Según la OMS, droga es toda sustancia que, introducida en el organismo produce una alteración del natural funcionamiento del sistema nervioso central y es susceptible de crear dependencia, ya sea psicológica, física o ambas. El tabaco cumple con estos requisitos ya que altera el sistema nervioso, crea dependencia y la interrupción de su consumo provoca síndrome de abstinencia.
 
2. Relaja y tranquiliza. Me sirve para afrontar el estrés.
En realidad la nicotina es una sustancia estimulante, no relajante. En el momento la persona que fuma nota alivio, quizás porque reduce la sensación de abstinencia pero, a medio plazo, está aumentando la tensión del organismo.
 
3. Fumar mejora la apariencia.
Los cigarrillos manchan los dientes y los dedos, arrugan la piel, generan mal aliento y deteriora la resistencia física de una persona saludable.
 
4. Aumenta el rendimiento intelectual, ayuda a concentrarse.
Muchas personas asocian el tabaco a trabajar o a estudiar, y esta asociación se convierte en un hábito. Existen métodos saludables y adecuados para concentrarse que utilizan quienes no fuman.
 
5. Fumar es signo de madurez
Habría que preguntarse por el significado del término "madurez" y ver si este incluye en su definición el uso del tabaco. Ser maduro es responsabilizarse del propio cuerpo y de la salud, tomar decisiones independientemente de modas y de riesgos.
 
6. Hay muchas cosas peores que el tabaco.
El tabaco es la primera causa de muerte evitable en los países industrializados. En el mundo mueren más de cinco millones de personas al año por causa del tabaco.
 
7. Una persona que fuma menos de 5 cigarrillos diarios no es fumadora.
Con tan sólo un cigarrillo al día, una persona debe considerarse fumadora, ya que existe una dependencia.
 
8. El tabaco rubio no es tan malo como el negro.

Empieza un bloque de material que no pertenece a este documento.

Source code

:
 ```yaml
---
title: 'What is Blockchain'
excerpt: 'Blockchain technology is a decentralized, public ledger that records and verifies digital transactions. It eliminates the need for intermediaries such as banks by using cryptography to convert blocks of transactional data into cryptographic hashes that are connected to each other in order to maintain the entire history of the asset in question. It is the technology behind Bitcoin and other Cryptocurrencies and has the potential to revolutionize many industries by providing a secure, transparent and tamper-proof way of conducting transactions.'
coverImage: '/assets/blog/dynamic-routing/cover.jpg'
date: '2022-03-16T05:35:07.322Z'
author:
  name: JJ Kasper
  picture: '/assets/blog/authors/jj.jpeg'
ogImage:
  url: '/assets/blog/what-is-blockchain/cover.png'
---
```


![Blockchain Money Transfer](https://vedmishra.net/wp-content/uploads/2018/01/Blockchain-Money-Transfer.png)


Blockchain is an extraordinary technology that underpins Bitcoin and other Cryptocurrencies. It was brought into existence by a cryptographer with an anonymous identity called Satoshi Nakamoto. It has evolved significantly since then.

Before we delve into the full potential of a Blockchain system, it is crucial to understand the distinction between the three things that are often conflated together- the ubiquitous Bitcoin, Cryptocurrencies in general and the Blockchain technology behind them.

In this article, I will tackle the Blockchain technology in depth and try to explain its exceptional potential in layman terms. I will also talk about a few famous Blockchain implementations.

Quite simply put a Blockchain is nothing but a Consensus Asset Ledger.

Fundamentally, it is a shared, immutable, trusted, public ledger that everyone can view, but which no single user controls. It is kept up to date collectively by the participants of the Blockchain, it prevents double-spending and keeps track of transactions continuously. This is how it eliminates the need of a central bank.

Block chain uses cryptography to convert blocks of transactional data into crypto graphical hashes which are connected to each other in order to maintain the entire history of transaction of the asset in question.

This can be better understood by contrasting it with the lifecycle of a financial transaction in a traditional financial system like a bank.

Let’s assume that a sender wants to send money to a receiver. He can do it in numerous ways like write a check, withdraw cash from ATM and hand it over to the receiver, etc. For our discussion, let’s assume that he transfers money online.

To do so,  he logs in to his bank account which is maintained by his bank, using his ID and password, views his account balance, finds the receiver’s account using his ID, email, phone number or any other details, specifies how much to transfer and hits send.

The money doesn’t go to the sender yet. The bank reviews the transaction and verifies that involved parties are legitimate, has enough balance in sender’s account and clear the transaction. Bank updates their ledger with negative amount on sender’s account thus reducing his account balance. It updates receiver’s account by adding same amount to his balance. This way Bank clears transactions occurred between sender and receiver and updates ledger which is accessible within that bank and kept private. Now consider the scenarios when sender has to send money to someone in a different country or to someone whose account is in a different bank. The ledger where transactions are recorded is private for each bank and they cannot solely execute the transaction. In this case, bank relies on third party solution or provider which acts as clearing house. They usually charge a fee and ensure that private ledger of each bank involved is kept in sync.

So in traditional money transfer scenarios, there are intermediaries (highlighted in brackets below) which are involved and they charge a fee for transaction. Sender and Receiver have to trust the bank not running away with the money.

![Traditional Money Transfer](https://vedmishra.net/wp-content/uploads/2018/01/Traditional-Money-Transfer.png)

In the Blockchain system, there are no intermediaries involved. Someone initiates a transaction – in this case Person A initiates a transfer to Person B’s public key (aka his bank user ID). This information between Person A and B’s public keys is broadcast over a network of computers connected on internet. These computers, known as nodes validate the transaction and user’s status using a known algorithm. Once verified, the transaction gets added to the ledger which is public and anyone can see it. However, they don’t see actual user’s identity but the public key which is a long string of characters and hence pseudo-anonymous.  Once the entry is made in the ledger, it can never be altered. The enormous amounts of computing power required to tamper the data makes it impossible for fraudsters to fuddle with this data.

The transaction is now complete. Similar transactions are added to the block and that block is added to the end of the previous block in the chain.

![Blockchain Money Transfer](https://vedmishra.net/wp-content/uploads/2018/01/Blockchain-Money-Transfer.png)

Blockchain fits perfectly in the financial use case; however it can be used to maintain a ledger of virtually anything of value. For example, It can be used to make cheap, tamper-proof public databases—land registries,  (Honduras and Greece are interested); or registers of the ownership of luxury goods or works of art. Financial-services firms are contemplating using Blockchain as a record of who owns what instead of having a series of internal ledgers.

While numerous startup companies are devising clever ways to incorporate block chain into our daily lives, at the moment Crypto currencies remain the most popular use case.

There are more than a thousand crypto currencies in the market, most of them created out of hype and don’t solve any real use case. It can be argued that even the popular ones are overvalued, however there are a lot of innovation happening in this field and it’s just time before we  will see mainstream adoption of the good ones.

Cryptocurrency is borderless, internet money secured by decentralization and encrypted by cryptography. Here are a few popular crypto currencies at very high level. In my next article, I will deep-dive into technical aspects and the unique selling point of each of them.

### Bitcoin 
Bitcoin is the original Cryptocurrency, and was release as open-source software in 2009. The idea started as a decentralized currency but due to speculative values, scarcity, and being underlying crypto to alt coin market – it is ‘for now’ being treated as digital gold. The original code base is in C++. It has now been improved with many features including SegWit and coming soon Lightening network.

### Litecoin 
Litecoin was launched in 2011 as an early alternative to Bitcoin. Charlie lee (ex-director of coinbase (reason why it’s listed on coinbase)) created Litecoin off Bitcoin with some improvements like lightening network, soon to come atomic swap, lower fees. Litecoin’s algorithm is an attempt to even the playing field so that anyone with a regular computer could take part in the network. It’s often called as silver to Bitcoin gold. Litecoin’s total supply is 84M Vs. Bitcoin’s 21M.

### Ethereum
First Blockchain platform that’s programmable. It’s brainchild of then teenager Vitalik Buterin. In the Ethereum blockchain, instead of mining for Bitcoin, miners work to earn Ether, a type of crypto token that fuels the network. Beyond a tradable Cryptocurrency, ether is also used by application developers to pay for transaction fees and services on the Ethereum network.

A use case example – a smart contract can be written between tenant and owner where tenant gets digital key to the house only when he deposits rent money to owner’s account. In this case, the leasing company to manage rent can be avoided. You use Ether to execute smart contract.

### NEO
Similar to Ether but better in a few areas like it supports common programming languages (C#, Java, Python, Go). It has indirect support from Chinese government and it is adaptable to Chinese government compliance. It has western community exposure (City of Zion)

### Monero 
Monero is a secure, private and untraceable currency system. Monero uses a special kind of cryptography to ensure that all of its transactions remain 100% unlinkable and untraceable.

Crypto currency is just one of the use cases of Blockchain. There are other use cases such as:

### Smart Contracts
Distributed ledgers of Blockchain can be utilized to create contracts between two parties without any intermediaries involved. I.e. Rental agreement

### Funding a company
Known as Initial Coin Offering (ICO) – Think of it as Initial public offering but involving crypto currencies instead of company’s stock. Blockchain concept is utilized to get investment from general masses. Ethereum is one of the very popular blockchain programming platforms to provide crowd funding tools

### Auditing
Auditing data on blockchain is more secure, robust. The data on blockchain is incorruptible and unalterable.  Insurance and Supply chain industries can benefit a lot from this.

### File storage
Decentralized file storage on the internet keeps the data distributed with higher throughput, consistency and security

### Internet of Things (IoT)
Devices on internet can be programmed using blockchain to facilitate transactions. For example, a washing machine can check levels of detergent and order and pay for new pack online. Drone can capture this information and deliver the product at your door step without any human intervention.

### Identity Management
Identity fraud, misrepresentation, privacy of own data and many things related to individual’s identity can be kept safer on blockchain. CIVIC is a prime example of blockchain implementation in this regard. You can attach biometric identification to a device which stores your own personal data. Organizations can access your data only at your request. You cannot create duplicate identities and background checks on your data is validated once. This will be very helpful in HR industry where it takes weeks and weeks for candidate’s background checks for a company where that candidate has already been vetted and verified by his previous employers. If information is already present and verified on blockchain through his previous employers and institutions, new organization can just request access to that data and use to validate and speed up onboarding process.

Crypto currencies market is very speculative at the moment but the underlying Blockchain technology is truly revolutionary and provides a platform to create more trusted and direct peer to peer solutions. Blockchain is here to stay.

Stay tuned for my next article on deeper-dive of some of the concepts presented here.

Las dos variedades de tabaco tienen el mismo tipo de componentes nocivos, aunque la distribución de las cantidades varíe.
 
9. Por qué voy a privarme de fumar si la polución ambiental es mucho más contaminante que el humo del cigarrillo.
El tabaco es causante del 30% de todos los cánceres, frente a un escaso 2% producido por la contaminación ambiental.
 
10. Fumo porque quiero, soy libre de hacerlo
La mayor parte de las personas que fuman empezaron a hacerlo en la adolescencia y luego se convirtieron en fumadoras habituales y dependientes. Es por esto que la mayoría de las personas fumadoras lo hacen, porque dependen de la nicotina y no como resultado de una decisión personal. ¿Puede considerarse libre una persona adicta a una sustancia?
 
11. El tabaco de liar es más natural y sano.
El tabaco es un producto tóxico, adictivo y cancerígeno. El tabaco de liar, además de ser igual de dañino que los cigarrillos, conlleva una combustión más imperfecta y en muchas ocasiones se fuma sin filtro, lo que es aún más nocivo. Por esto, la inhalación de sustancias perjudiciales para la salud habitualmente es mayor que en el tabaco ya  manufacturado.